Language and format complexity
Sensitive information can appear in many languages and in different national formats. A Danish CPR number looks different from a US Social Security Number, and even the same word can have different meanings depending on the language.
The evolution of sensitive expressions
Data protection regulations like GDPR are extensive and continuously updated. New risk terms emerge all the time. In addition, each organisation may have its own definitions of what is considered sensitive.
Technical limitations
Scanning complex documents such as Excel sheets with many rows and columns can be particularly challenging. OCR technology typically reads text vertically, but data in spreadsheets is often arranged in ways that do not fit this reading logic. This requires additional logic and advanced processing to accurately interpret and extract sensitive information from such structured documents.

To address these challenges, we have developed DataMapper.

Did you know that GDPR violations can result in fines of up to 20 million euros or 4% of the company's global annual turnover, whichever is higher

- European Commision

How does DataMapper search for sensitive data?

Unlike manual search, DataMapper uses an advanced search method that enables the solution to find sensitive data across millions of documents not over days or weeks, but in a matter of hours or even minutes, and with far higher precision.

Many other Data Discovery solutions can identify certain types of information using pattern matching or metadata filtering, but they often fall short when it comes to scanning images, multilingual documents or contextual analysis. This leads to missed risk files or an excess of false positives, creating unnecessary noise.

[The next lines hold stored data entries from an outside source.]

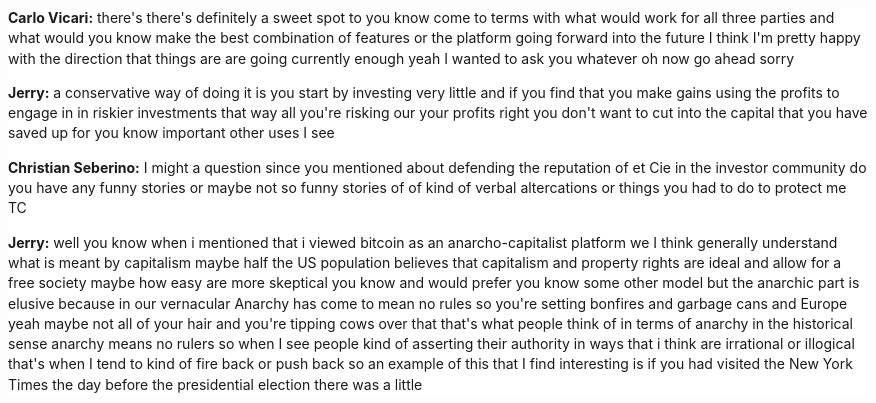
**Carlo Vicari:**
there's there's definitely a
sweet spot to you know come to terms
with what would work for all three
parties and what would you know make the
best combination of features or the
platform going forward into the future I
think I'm pretty happy with the
direction that things are are going
currently enough yeah I wanted to ask
you whatever oh now go ahead sorry



**Jerry:**
 a
conservative way of doing it is you
start by investing very little and if
you find that you make gains using the
profits to engage in in riskier
investments that way all you're risking
our your profits right you don't want to
cut into the capital that you have saved
up for you know important other uses I
see 




**Christian Seberino:**
I might a question since you
mentioned about defending the reputation
of et Cie in the investor community do
you have any funny stories or maybe not
so funny stories of
of kind of verbal altercations or things
you had to do to protect me TC 



**Jerry:**
well you
know when i mentioned that i viewed
bitcoin as an anarcho-capitalist
platform we I think generally understand
what is meant by capitalism maybe half
the US population believes that
capitalism and property rights are ideal
and allow for a free society maybe how
easy are more skeptical you know and
would prefer you know some other model
but the anarchic part is elusive because
in our vernacular Anarchy has come to
mean no rules so you're setting bonfires
and garbage cans and Europe yeah maybe
not all of your hair and you're tipping
cows over that that's what people think
of in terms of anarchy in the historical
sense anarchy means no rulers so when I
see people kind of asserting their
authority in ways that i think are
irrational or illogical that's when I
tend to kind of fire back or push back
so an example of this that I find
interesting is if you had visited the
New York Times the day before the
presidential election there was a little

The search method in DataMapper consists of three phases, where data is processed with a distinct purpose in each phase to ensure that sensitive terms are ultimately identified both accurately and quickly. The three phases are:

Preparation
Analysis
Validation

Need help managing personal data?

In our newsletter you get tips and tricks for dealing with privacy management from our founder Sebastian Allerelli.

When you sign up for our newsletter you get a license for one user to ShareSimple, which will give you a secure email in Outlook. This special offer is for new customers only, with a limit of one freebie per company.

1. Preparation

Before the search can begin, the material must be made searchable. DataMapper therefore starts by extracting and structuring the content so it can be analysed across file types and formats. This involves four processes carried out in the following order: Text Extraction, Optical Character Recognition (OCR), Language Detection and Text Indexing.

1.1 Text Extraction
The first step towards identifying sensitive data is gaining access to the text itself. In this phase, DataMapper begins by extracting all readable text from the files being scanned, whether they are standard text files or image based. If the document already contains selectable text, such as an email or a Word file, DataMapper extracts the text directly.

If the document is image based for example a scanned contract, a photo of an ID card or a screenshot of an email DataMapper automatically proceeds to the next step: OCR (Optical Character Recognition).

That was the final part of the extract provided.